**Exercise brief**
Find all the lines in the material below with the word "usages", and copy them.

┌──

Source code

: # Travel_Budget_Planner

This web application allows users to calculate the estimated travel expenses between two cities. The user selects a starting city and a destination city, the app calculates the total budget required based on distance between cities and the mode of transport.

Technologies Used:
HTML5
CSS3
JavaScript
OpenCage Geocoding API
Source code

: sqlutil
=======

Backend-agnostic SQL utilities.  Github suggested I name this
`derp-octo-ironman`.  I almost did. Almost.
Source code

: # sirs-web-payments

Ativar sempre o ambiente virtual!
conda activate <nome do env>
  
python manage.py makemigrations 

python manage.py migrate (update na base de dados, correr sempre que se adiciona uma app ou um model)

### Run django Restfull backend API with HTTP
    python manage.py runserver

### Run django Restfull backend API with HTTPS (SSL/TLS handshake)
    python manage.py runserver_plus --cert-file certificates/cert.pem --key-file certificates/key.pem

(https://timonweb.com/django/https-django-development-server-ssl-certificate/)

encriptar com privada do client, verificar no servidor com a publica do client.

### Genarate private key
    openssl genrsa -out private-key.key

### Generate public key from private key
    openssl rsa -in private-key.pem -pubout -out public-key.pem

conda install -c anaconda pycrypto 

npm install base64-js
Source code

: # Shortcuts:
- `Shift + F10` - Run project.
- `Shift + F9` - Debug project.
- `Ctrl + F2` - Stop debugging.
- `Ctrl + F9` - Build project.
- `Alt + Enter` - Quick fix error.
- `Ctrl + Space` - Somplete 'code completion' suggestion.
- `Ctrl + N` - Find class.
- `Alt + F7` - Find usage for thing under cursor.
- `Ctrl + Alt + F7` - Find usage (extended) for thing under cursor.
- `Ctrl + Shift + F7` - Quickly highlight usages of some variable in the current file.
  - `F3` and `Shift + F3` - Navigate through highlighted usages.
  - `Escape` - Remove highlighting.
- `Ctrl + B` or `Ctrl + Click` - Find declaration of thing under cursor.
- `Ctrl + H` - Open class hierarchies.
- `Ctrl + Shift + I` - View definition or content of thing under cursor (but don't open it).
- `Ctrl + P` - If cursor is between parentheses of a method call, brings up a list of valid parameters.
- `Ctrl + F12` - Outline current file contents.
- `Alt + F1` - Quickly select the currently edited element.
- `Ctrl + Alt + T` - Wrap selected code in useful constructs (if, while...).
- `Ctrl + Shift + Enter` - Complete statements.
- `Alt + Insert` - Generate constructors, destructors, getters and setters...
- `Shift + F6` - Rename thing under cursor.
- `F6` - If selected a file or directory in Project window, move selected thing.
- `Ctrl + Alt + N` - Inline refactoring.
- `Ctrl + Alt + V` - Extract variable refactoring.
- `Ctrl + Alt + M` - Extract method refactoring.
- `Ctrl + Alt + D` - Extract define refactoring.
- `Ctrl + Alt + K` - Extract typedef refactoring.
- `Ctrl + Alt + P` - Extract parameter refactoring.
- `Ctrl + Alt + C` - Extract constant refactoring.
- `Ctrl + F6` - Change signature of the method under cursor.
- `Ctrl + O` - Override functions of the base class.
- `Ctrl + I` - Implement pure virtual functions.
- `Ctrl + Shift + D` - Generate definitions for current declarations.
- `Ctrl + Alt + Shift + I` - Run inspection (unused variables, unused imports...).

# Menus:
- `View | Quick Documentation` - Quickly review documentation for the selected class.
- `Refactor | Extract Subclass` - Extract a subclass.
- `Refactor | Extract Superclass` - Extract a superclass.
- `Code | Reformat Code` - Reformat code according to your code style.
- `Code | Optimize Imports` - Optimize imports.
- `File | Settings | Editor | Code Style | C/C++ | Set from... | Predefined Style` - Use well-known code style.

└──

**Task response**
- `Ctrl + Shift + F7` - Quickly highlight usages of some variable in the current file.
  - `F3` and `Shift + F3` - Navigate through highlighted usages.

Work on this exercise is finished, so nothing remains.